Gitoxin. Dissolve about 5 mg, accurately weighed, in 1 ml of methanol R and dilute to 25 ml with a mixture of equal volumes of hydrochloric acid (~250 g/l) TS and glycerol R. Allow to stand for 1 hour. The absorbance of a 1-cm layer of this solution at 352 nm, when measured against a solvent cell containing a mixture of equal volumes of hydrochloric acid (~250 g/l) TS and glycerol R, is not more than 0.28 (preferably use 2-cm cells for the measurement and calculate the absorbance of a 1-cm layer); the gitoxin content is about 50 mg/g.

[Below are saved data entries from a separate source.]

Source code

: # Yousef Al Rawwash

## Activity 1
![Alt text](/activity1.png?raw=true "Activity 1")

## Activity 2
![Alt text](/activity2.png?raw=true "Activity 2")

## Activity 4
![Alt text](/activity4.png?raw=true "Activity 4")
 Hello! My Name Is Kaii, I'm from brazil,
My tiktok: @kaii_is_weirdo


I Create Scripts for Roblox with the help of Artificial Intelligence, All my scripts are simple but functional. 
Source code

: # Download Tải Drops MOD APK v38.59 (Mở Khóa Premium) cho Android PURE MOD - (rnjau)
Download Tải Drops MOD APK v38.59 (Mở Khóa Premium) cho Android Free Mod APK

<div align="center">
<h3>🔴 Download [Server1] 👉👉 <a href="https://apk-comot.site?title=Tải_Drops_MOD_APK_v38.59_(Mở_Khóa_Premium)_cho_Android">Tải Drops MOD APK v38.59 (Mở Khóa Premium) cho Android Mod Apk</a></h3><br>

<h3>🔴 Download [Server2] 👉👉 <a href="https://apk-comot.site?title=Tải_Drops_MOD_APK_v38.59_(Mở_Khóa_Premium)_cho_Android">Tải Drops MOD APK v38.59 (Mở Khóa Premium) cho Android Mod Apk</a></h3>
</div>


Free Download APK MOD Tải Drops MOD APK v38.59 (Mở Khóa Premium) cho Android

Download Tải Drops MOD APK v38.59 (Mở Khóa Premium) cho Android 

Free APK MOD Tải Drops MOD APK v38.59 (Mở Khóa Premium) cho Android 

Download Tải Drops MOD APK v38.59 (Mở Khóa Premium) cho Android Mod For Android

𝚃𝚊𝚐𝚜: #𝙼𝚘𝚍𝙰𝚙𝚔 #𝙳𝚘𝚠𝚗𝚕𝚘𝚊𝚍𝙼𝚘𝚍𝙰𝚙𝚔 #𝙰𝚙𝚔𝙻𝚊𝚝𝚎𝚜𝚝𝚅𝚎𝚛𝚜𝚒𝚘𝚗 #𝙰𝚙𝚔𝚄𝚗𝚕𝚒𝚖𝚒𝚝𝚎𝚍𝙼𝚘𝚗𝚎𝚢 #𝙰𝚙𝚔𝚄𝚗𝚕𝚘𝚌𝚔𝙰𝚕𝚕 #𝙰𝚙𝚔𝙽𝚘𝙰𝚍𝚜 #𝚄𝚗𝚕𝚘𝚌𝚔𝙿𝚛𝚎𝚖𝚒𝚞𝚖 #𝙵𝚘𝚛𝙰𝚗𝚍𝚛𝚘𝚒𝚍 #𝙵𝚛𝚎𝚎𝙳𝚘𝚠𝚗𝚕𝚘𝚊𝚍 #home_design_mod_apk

Assay. Dissolve about 0.05 g, accurately weighed, in sufficient methanol R to produce 25 ml; dilute 5.0 ml of this solution to 100 ml with methanol R. Place 5.0 ml of the dilute solution to be tested in a 25-ml volumetric flask, add 15 ml of alkaline trinitrophenol TS, and dilute to 25 ml with methanol R. Set aside for 30 minutes, protected from light, and measure the absorbance in a 1-cm layer at the maximum at about 490 nm against a solvent cell containing a solution prepared by diluting 15 ml of alkaline trinitrophenol TS to 25 ml with methanol R. Calculate the amount of C41H64O13 in the substance being tested by comparison with digitoxin RS, similarly and concurrently examined.
Additional requirements for Digitoxin for parenteral use
Complies with the monograph for "Parenteral preparations".
Bacterial endotoxins. Carry out the test as described under 3.4 Test for bacterial endotoxins; contains not more than 111.0 IU of endotoxin RS per mg.